Юрасов, кажется, несколько затруднялся отвечать на этот вопрос.
— Пишет… — начал он с расстановкой и довольно тихо: — что, во-первых, она в Бога не верует, что, когда родители посылали ее в церковь, так она презрение к себе чувствовала…
— Мерзкая! — произнесла Евпраксия.
— Потом говорит, что раз, встретя одного студента, она спросила у него: есть ли у него диван и подушка, и что она придет заниматься к нему; и приходила… Можете судить, какая безнравственность!
— Нисколько, ни капли нет той безнравственности, которую вы понимаете, — перебил его опять Варегин.
— Ни капли?
— Нисколько! Тут безнравственно совершенно другое: безнравственна ложь, желание порисоваться. Я убежден, что она, при малейшей зубной боли, усерднейшим образом молится Богу, что ни к какому студенту и не ходила, а все это солгала на себя из служения модной идейке, как из тех же побудительных причин лжем все мы…
— Все? — спросил правовед.
— Все! — отвечал резко Варегин. — У меня есть приятель в Москве, кротчайшее существо, всю жизнь сидит около своей любовницы и слушает у себя соловьев в саду, а говорит: «давайте крови!». Какой-нибудь господин, палец о палец не умеющий ударить и только дышащий тем, что ему по девяти рублей с души будут выбивать с его бывших крестьян оброку, и тот уверяет: «надо все сломать». Чиновник, целое утро, каналья, подличавший перед начальством, вечером придет в гости и засыплет сейчас фразами о том, что «авторитетов нет и не должно быть».

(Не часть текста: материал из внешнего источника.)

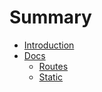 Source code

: # Summary

* [Introduction](README.md)
* [Docs](README.md)
    * [Routes](README.md)
    * [Static](README.md)
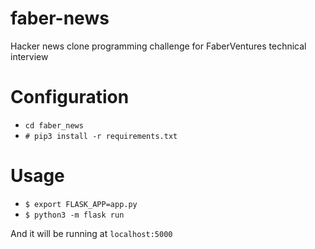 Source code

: # faber-news

Hacker news clone programming challenge for FaberVentures technical interview

# Configuration
* `cd faber_news`
* `# pip3 install -r requirements.txt`

# Usage
* `$ export FLASK_APP=app.py`
* `$ python3 -m flask run`

And it will be running at `localhost:5000`
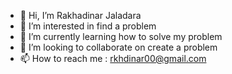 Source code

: - 👋 Hi, I’m Rakhadinar Jaladara
- 👀 I’m interested in find a problem
- 🌱 I’m currently learning how to solve my problem
- 💞️ I’m looking to collaborate on create a problem
- 📫 How to reach me : rkhdinar00@gmail.com
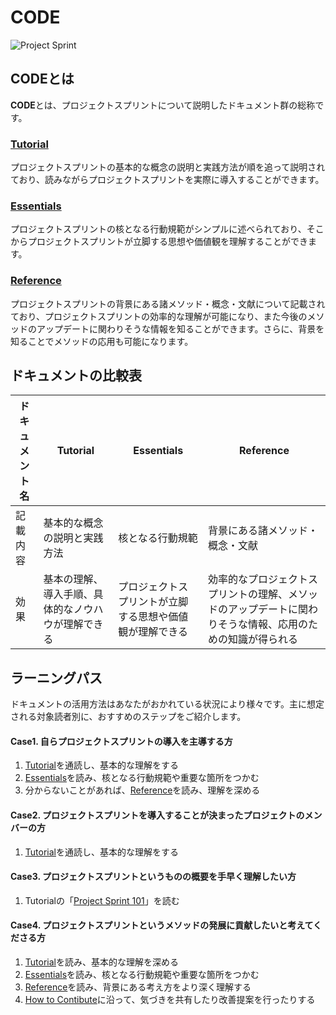 # CODE

![Project Sprint](../images/pjs\_logo.png)

## **CODEとは**

**CODE**とは、プロジェクトスプリントについて説明したドキュメント群の総称です。

### [**Tutorial**](tutorial/)

プロジェクトスプリントの基本的な概念の説明と実践方法が順を追って説明されており、読みながらプロジェクトスプリントを実際に導入することができます。

### [**Essentials**](essentials.md)

プロジェクトスプリントの核となる行動規範がシンプルに述べられており、そこからプロジェクトスプリントが立脚する思想や価値観を理解することができます。

### [**Reference**](reference.md)

プロジェクトスプリントの背景にある諸メソッド・概念・文献について記載されており、プロジェクトスプリントの効率的な理解が可能になり、また今後のメソッドのアップデートに関わりそうな情報を知ることができます。さらに、背景を知ることでメソッドの応用も可能になります。

## **ドキュメントの比較表**

| ドキュメント名 | Tutorial                  | Essentials                   | Reference                                             |
| ------- | ------------------------- | ---------------------------- | ----------------------------------------------------- |
| 記載内容    | 基本的な概念の説明と実践方法            | 核となる行動規範                     | 背景にある諸メソッド・概念・文献                                      |
| 効果      | 基本の理解、導入手順、具体的なノウハウが理解できる | プロジェクトスプリントが立脚する思想や価値観が理解できる | 効率的なプロジェクトスプリントの理解、メソッドのアップデートに関わりそうな情報、応用のための知識が得られる |

## **ラーニングパス**

ドキュメントの活用方法はあなたがおかれている状況により様々です。主に想定される対象読者別に、おすすめのステップをご紹介します。

#### **Case1. 自らプロジェクトスプリントの導入を主導する方**

1. [Tutorial](tutorial/)を通読し、基本的な理解をする
2. [Essentials](essentials.md)を読み、核となる行動規範や重要な箇所をつかむ
3. 分からないことがあれば、[Reference](reference.md)を読み、理解を深める

#### **Case2. プロジェクトスプリントを導入することが決まったプロジェクトのメンバーの方**

1. [Tutorial](tutorial/)を通読し、基本的な理解をする

#### **Case3. プロジェクトスプリントというものの概要を手早く理解したい方**

1. Tutorialの「[Project Sprint 101](tutorial/section1-1.md)」を読む

#### **Case4. プロジェクトスプリントというメソッドの発展に貢献したいと考えてくださる方**

1. [Tutorial](tutorial/)を読み、基本的な理解を深める
2. [Essentials](essentials.md)を読み、核となる行動規範や重要な箇所をつかむ
3. [Reference](reference.md)を読み、背景にある考え方をより深く理解する
4. [How to Contibute](../contributing.md)に沿って、気づきを共有したり改善提案を行ったりする
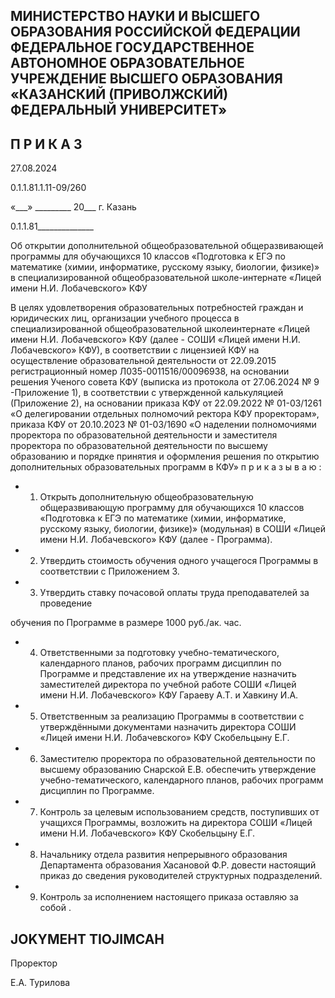 <!-- image -->

## МИНИСТЕРСТВО НАУКИ И ВЫСШЕГО ОБРАЗОВАНИЯ РОССИЙСКОЙ ФЕДЕРАЦИИ ФЕДЕРАЛЬНОЕ ГОСУДАРСТВЕННОЕ АВТОНОМНОЕ ОБРАЗОВАТЕЛЬНОЕ УЧРЕЖДЕНИЕ ВЫСШЕГО ОБРАЗОВАНИЯ «КАЗАНСКИЙ (ПРИВОЛЖСКИЙ) ФЕДЕРАЛЬНЫЙ УНИВЕРСИТЕТ»

## П Р И К А З

27.08.2024

0.1.1.81.1.11-09/260

«\_\_\_» \_\_\_\_\_\_\_\_\_ 20\_\_\_ г.                       Казань

0.1.1.81\_\_\_\_\_\_\_\_\_\_\_\_\_\_

Об открытии дополнительной общеобразовательной общеразвивающей программы для обучающихся 10 классов «Подготовка к ЕГЭ по математике (химии, информатике, русскому языку, биологии, физике)» в специализированной общеобразовательной школе-интернате «Лицей имени Н.И. Лобачевского» КФУ

В  целях  удовлетворения  образовательных  потребностей  граждан  и  юридических лиц, организации учебного процесса в  специализированной общеобразовательной школеинтернате  «Лицей  имени  Н.И. Лобачевского»  КФУ  (далее  -  СОШИ  «Лицей  имени Н.И. Лобачевского» КФУ), в соответствии с лицензией КФУ на осуществление образовательной деятельности от 22.09.2015 регистрационный номер Л035-0011516/00096938,  на  основании  решения  Ученого  совета  КФУ  (выписка  из  протокола  от 27.06.2024 № 9 -Приложение 1), в соответствии с утвержденной калькуляцией (Приложение 2), на основании приказа КФУ от 22.09.2022 № 01-03/1261 «О делегировании отдельных полномочий ректора КФУ проректорам», приказа КФУ от 20.10.2023  № 01-03/1690  «О  наделении  полномочиями  проректора  по  образовательной деятельности  и  заместителя  проректора  по  образовательной  деятельности  по  высшему образованию и порядке принятия и оформления решения по открытию дополнительных образовательных программ в КФУ» п р и к а з ы в а ю :

- 1. Открыть дополнительную общеобразовательную общеразвивающую программу для  обучающихся  10  классов  «Подготовка  к  ЕГЭ  по  математике  (химии,  информатике, русскому языку, биологии, физике)» (модульная) в СОШИ «Лицей имени Н.И. Лобачевского» КФУ (далее - Программа).
- 2. Утвердить стоимость обучения одного учащегося Программы в соответствии с Приложением 3.
- 3. Утвердить ставку почасовой оплаты труда преподавателей за проведение

обучения по Программе в размере 1000 руб./ак. час.

- 4. Ответственными  за  подготовку  учебно-тематического,  календарного  планов, рабочих программ  дисциплин  по  Программе  и  представление их на утверждение назначить заместителей директора по учебной работе СОШИ «Лицей имени Н.И. Лобачевского» КФУ Гараеву А.Т. и Хавкину И.А.
- 5. Ответственным  за  реализацию  Программы  в  соответствии  с  утверждёнными документами  назначить  директора  СОШИ  «Лицей  имени  Н.И. Лобачевского»  КФУ Скобельцыну Е.Г.
- 6. Заместителю проректора по образовательной деятельности по высшему образованию Снарской Е.В. обеспечить утверждение учебно-тематического, календарного планов, рабочих программ дисциплин по Программе.
- 7. Контроль  за  целевым  использованием  средств,  поступивших  от учащихся Программы,  возложить  на  директора  СОШИ  «Лицей  имени  Н.И. Лобачевского»  КФУ Скобельцыну Е.Г.
- 8. Начальнику отдела развития непрерывного образования Департамента образования  Хасановой  Ф.Р. довести  настоящий  приказ  до  сведения  руководителей структурных подразделений.
- 9. Контроль за исполнением настоящего приказа оставляю за собой .

## JOKYMEHT TIOJIMCAH

Проректор

Е.А. Турилова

На этих словах старуха Сабакеева, кажется, и не слышавшая, что около нее говорилось, снова обратилась к Юрасову:
— А что, мне можно будет за сыном ехать?
— Вероятно! — отвечал тот.
Она нахмурилась, подумала что-то, встала и пошла. Евпраксия последовала за ней.
— Где ж корень всему этому злу? — воскликнул Бакланов по уходе жены и тещи.
— Да, я думаю, всего ближе в нравственном гнете, который мы пережили, и нашем шатком образовании, которое в одних только декорациях состоит, — так, что-то такое плавает сверху напоказ! И для меня решительно никакой нет разницы между Ванюшею в «Бригадире», который, желая корчить из себя француза, беспрестанно говорит: «helas, c'est affreux!», и нынешним каким-нибудь господином, болтающим о революции…
— Неужели же во всем последнем движении вы не признаете никакого смысла? — спросил Бакланов.